“We must all ask ourselves whether the ECB should have the same powers as the rest of central banks in the world. We need to give ourselves the instruments that are available in other regions.”
--Spanish PM Mariano Rajoy, Bloomberg, April 8, 2013
Spain is in a full-blown depression, which began five years ago. The economy is shrinking in real and nominal terms. Prices are falling in a Japanese fashion. M2 is the same today as it was in 2009. Even though government spending is falling, the fiscal deficit remains at an unsustainable 10% of GDP because government revenues are falling as fast as spending.

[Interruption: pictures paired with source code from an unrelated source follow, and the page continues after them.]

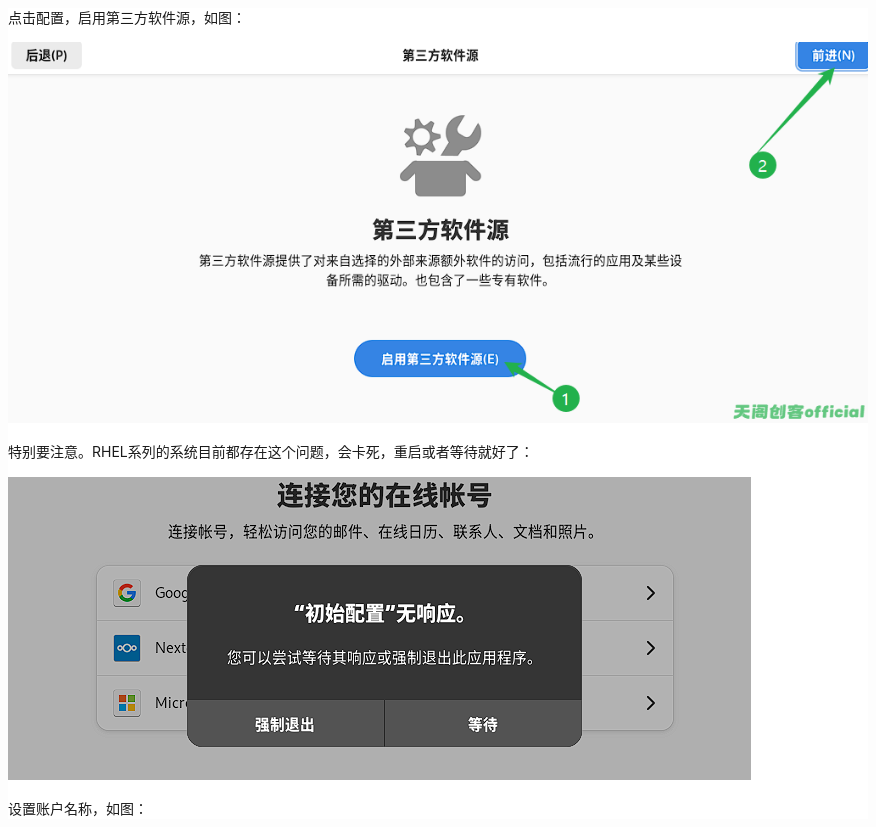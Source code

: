 点击配置，启用第三方软件源，如图：

![image-20250215144951063](./02%E8%AE%A4%E8%AF%86Linux.assets/image-20250215144951063.png)

特别要注意。RHEL系列的系统目前都存在这个问题，会卡死，重启或者等待就好了：

![image-20250215145123144](./02%E8%AE%A4%E8%AF%86Linux.assets/image-20250215145123144.png)

设置账户名称，如图：
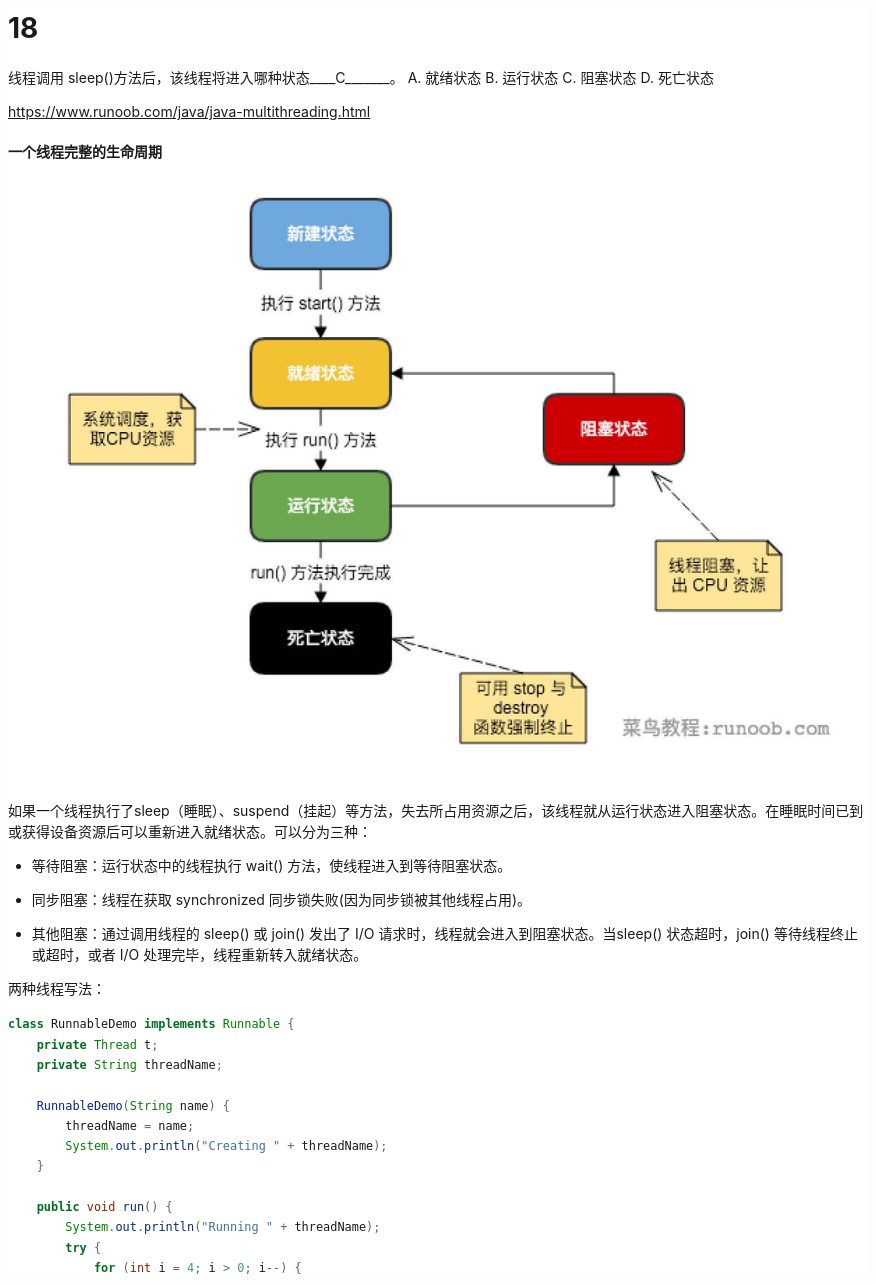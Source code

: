 # 18

线程调用 sleep()方法后，该线程将进入哪种状态____C_______。
A. 就绪状态 B. 运行状态 C. 阻塞状态 D. 死亡状态

https://www.runoob.com/java/java-multithreading.html

#### 一个线程完整的生命周期

![img_1.png](img_1.png)

如果一个线程执行了sleep（睡眠）、suspend（挂起）等方法，失去所占用资源之后，该线程就从运行状态进入阻塞状态。在睡眠时间已到或获得设备资源后可以重新进入就绪状态。可以分为三种：

- 等待阻塞：运行状态中的线程执行 wait() 方法，使线程进入到等待阻塞状态。

- 同步阻塞：线程在获取 synchronized 同步锁失败(因为同步锁被其他线程占用)。

- 其他阻塞：通过调用线程的 sleep() 或 join() 发出了 I/O 请求时，线程就会进入到阻塞状态。当sleep() 状态超时，join()
  等待线程终止或超时，或者 I/O 处理完毕，线程重新转入就绪状态。

两种线程写法：

```java
class RunnableDemo implements Runnable {
    private Thread t;
    private String threadName;

    RunnableDemo(String name) {
        threadName = name;
        System.out.println("Creating " + threadName);
    }

    public void run() {
        System.out.println("Running " + threadName);
        try {
            for (int i = 4; i > 0; i--) {
```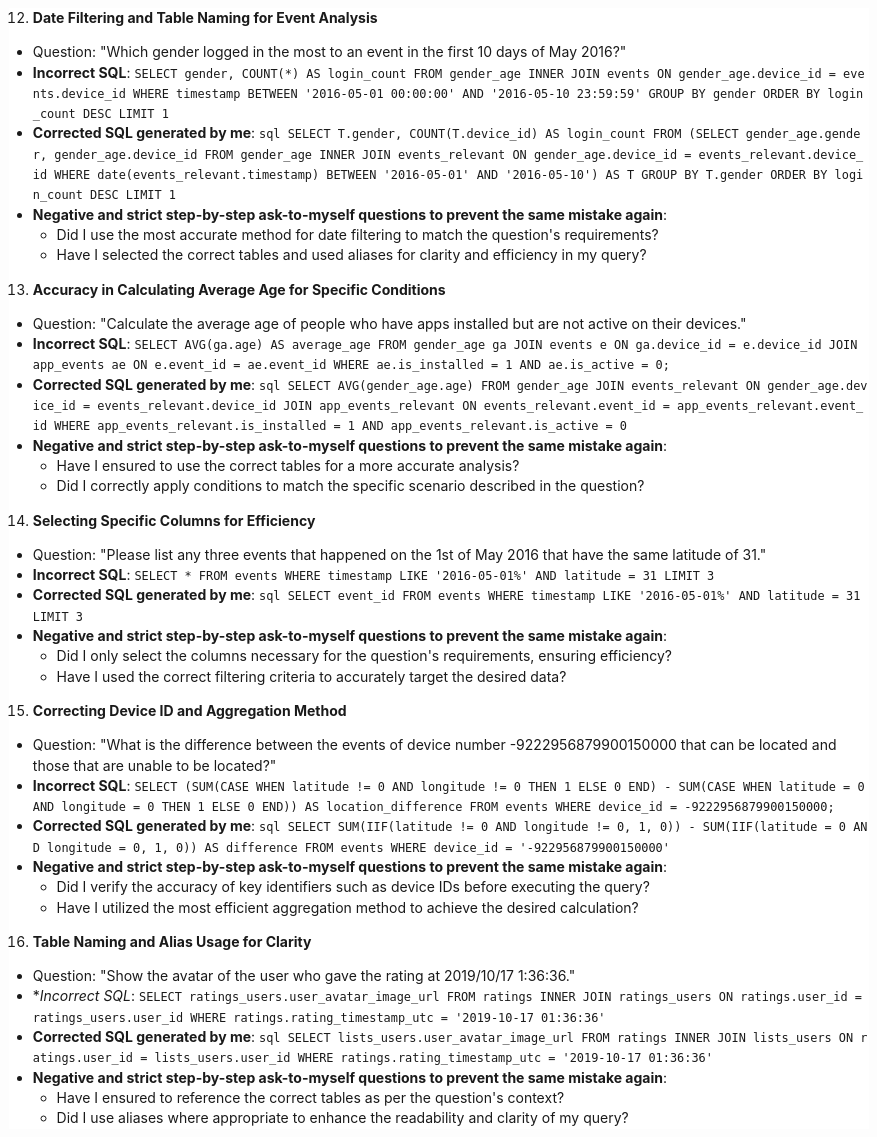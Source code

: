 12. **Date Filtering and Table Naming for Event Analysis**
- Question: \"Which gender logged in the most to an event in the first 10 days of May 2016?\"
- **Incorrect SQL**: ```SELECT gender, COUNT(*) AS login_count FROM gender_age INNER JOIN events ON gender_age.device_id = events.device_id WHERE timestamp BETWEEN '2016-05-01 00:00:00' AND '2016-05-10 23:59:59' GROUP BY gender ORDER BY login_count DESC LIMIT 1```
- **Corrected SQL generated by me**: ```sql SELECT T.gender, COUNT(T.device_id) AS login_count FROM (SELECT gender_age.gender, gender_age.device_id FROM gender_age INNER JOIN events_relevant ON gender_age.device_id = events_relevant.device_id WHERE date(events_relevant.timestamp) BETWEEN '2016-05-01' AND '2016-05-10') AS T GROUP BY T.gender ORDER BY login_count DESC LIMIT 1```
- **Negative and strict step-by-step ask-to-myself questions to prevent the same mistake again**: 
    - Did I use the most accurate method for date filtering to match the question's requirements?
    - Have I selected the correct tables and used aliases for clarity and efficiency in my query?

13. **Accuracy in Calculating Average Age for Specific Conditions**
- Question: \"Calculate the average age of people who have apps installed but are not active on their devices.\"
- **Incorrect SQL**: ```SELECT AVG(ga.age) AS average_age FROM gender_age ga JOIN events e ON ga.device_id = e.device_id JOIN app_events ae ON e.event_id = ae.event_id WHERE ae.is_installed = 1 AND ae.is_active = 0;```
- **Corrected SQL generated by me**: ```sql SELECT AVG(gender_age.age) FROM gender_age JOIN events_relevant ON gender_age.device_id = events_relevant.device_id JOIN app_events_relevant ON events_relevant.event_id = app_events_relevant.event_id WHERE app_events_relevant.is_installed = 1 AND app_events_relevant.is_active = 0```
- **Negative and strict step-by-step ask-to-myself questions to prevent the same mistake again**: 
    - Have I ensured to use the correct tables for a more accurate analysis?
    - Did I correctly apply conditions to match the specific scenario described in the question?

14. **Selecting Specific Columns for Efficiency**
- Question: \"Please list any three events that happened on the 1st of May 2016 that have the same latitude of 31.\"
- **Incorrect SQL**: ```SELECT * FROM events WHERE timestamp LIKE '2016-05-01%' AND latitude = 31 LIMIT 3```
- **Corrected SQL generated by me**: ```sql SELECT event_id FROM events WHERE timestamp LIKE '2016-05-01%' AND latitude = 31 LIMIT 3```
- **Negative and strict step-by-step ask-to-myself questions to prevent the same mistake again**: 
    - Did I only select the columns necessary for the question's requirements, ensuring efficiency?
    - Have I used the correct filtering criteria to accurately target the desired data?

15. **Correcting Device ID and Aggregation Method**
- Question: \"What is the difference between the events of device number -9222956879900150000 that can be located and those that are unable to be located?\"
- **Incorrect SQL**: ```SELECT (SUM(CASE WHEN latitude != 0 AND longitude != 0 THEN 1 ELSE 0 END) - SUM(CASE WHEN latitude = 0 AND longitude = 0 THEN 1 ELSE 0 END)) AS location_difference FROM events WHERE device_id = -9222956879900150000;```
- **Corrected SQL generated by me**: ```sql SELECT SUM(IIF(latitude != 0 AND longitude != 0, 1, 0)) - SUM(IIF(latitude = 0 AND longitude = 0, 1, 0)) AS difference FROM events WHERE device_id = '-922956879900150000'```
- **Negative and strict step-by-step ask-to-myself questions to prevent the same mistake again**: 
    - Did I verify the accuracy of key identifiers such as device IDs before executing the query?
    - Have I utilized the most efficient aggregation method to achieve the desired calculation?

16. **Table Naming and Alias Usage for Clarity**
- Question: \"Show the avatar of the user who gave the rating at 2019/10/17 1:36:36.\"
- **Incorrect SQL*: ```SELECT ratings_users.user_avatar_image_url FROM ratings INNER JOIN ratings_users ON ratings.user_id = ratings_users.user_id WHERE ratings.rating_timestamp_utc = '2019-10-17 01:36:36'```
- **Corrected SQL generated by me**: ```sql SELECT lists_users.user_avatar_image_url FROM ratings INNER JOIN lists_users ON ratings.user_id = lists_users.user_id WHERE ratings.rating_timestamp_utc = '2019-10-17 01:36:36'```
- **Negative and strict step-by-step ask-to-myself questions to prevent the same mistake again**: 
    - Have I ensured to reference the correct tables as per the question's context?
    - Did I use aliases where appropriate to enhance the readability and clarity of my query?
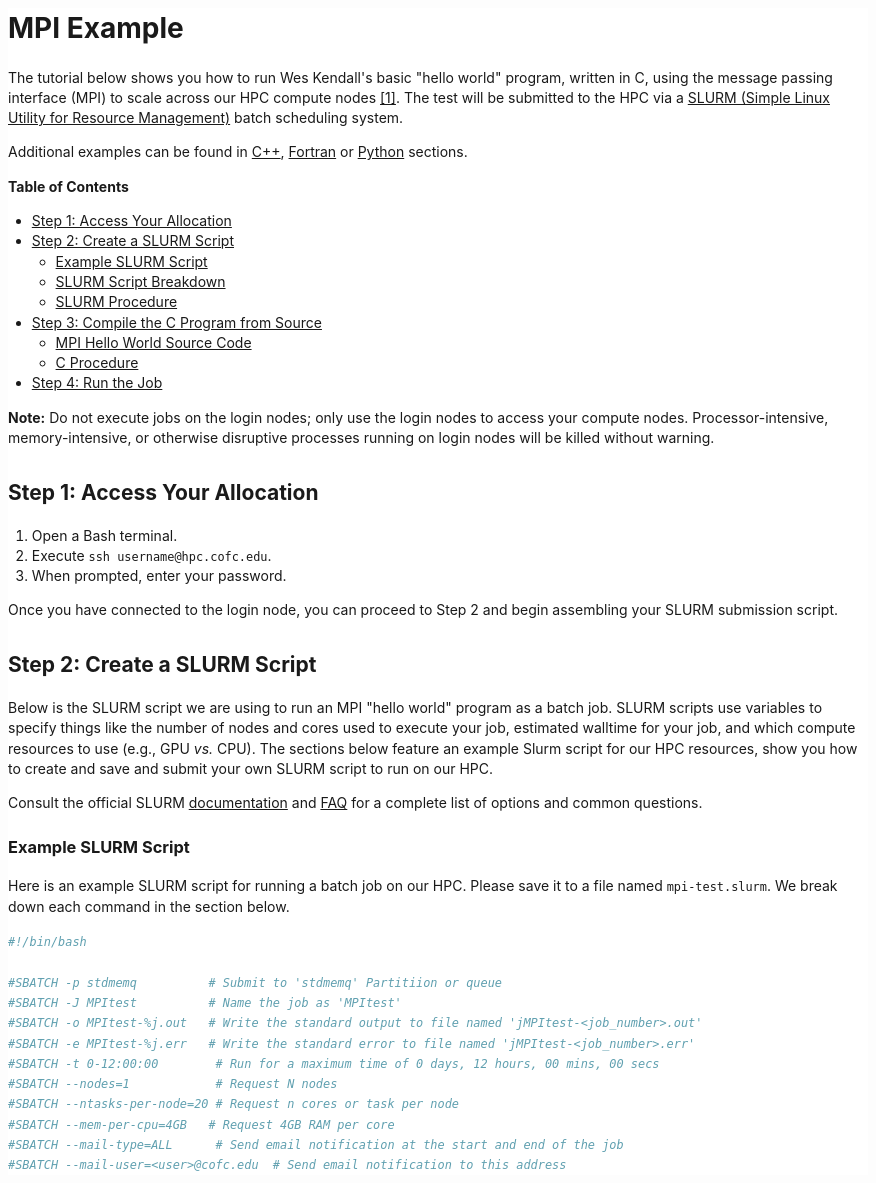 # MPI Example

The tutorial below shows you how to run Wes Kendall's basic "hello world" program, written in C, using the message passing interface \(MPI\) to scale across our HPC compute nodes [\[1\]](./#works-cited). The test will be submitted to the HPC via a [SLURM \(Simple Linux Utility for Resource Management\)](https://slurm.schedmd.com) batch scheduling system.

Additional examples can be found in [C++](cpp.md), [Fortran](fortran.md) or [Python](python.md) sections.

**Table of Contents**

* [Step 1: Access Your Allocation](./#step-1-access-your-allocation)
* [Step 2: Create a SLURM Script](./#step-2-create-a-SLURM-script)
  * [Example SLURM Script](./#example-slurm-script)
  * [SLURM Script Breakdown](./#slurm-script-breakdown)
  * [SLURM Procedure](./#pbs-procedure)
* [Step 3: Compile the C Program from Source](./#step-3-compile-the-c-program-from-source)
  * [MPI Hello World Source Code](./#mpi-hello-world-source-code)
  * [C Procedure](./#c-procedure)
* [Step 4: Run the Job](./#step-4-run-the-job)

**Note:** Do not execute jobs on the login nodes; only use the login nodes to access your compute nodes. Processor-intensive, memory-intensive, or otherwise disruptive processes running on login nodes will be killed without warning.

## Step 1: Access Your Allocation

1. Open a Bash terminal.
2. Execute `ssh username@hpc.cofc.edu`.
3. When prompted, enter your password.

Once you have connected to the login node, you can proceed to Step 2 and begin assembling your SLURM submission script.

## Step 2: Create a SLURM Script

Below is the SLURM script we are using to run an MPI "hello world" program as a batch job. SLURM scripts use variables to specify things like the number of nodes and cores used to execute your job, estimated walltime for your job, and which compute resources to use \(e.g., GPU _vs._ CPU\). The sections below feature an example Slurm script for our HPC resources, show you how to create and save and submit your own SLURM script to run on our HPC.

Consult the official SLURM [documentation](https://slurm.schedmd.com/documentation.html) and [FAQ](https://slurm.schedmd.com/faq.html) for a complete list of options and common questions.

### Example SLURM Script

Here is an example SLURM script for running a batch job on our HPC. Please save it to a file named `mpi-test.slurm`. We break down each command in the section below.

```bash
#!/bin/bash

#SBATCH -p stdmemq          # Submit to 'stdmemq' Partitiion or queue
#SBATCH -J MPItest          # Name the job as 'MPItest'
#SBATCH -o MPItest-%j.out   # Write the standard output to file named 'jMPItest-<job_number>.out'
#SBATCH -e MPItest-%j.err   # Write the standard error to file named 'jMPItest-<job_number>.err'
#SBATCH -t 0-12:00:00        # Run for a maximum time of 0 days, 12 hours, 00 mins, 00 secs
#SBATCH --nodes=1            # Request N nodes
#SBATCH --ntasks-per-node=20 # Request n cores or task per node
#SBATCH --mem-per-cpu=4GB   # Request 4GB RAM per core
#SBATCH --mail-type=ALL      # Send email notification at the start and end of the job
#SBATCH --mail-user=<user>@cofc.edu  # Send email notification to this address

```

Debt to GDP is headed for 100% in 2014. One out of four Spaniards is looking for work. Half of all young people cannot find jobs. The insolvent banking sector is being propped up with cosmetic accounting and ECB liquidity. Credit to the private sector has dried up, which bodes ill for employment. The public sector is shrinking and the regions are bankrupt. Spain today is the US in 1932, with Mariano Rajoy playing the role of Herbert Hoover.
To his great credit, the prime minister has put his finger on the problem: the fact that Spain’s central bank does not have a growth mandate and--even worse--doesn’t want one. You can’t fix the problem until you have identified it, and Rajoy has identified the problem. What’s he going to do about it? Nothing, it would appear.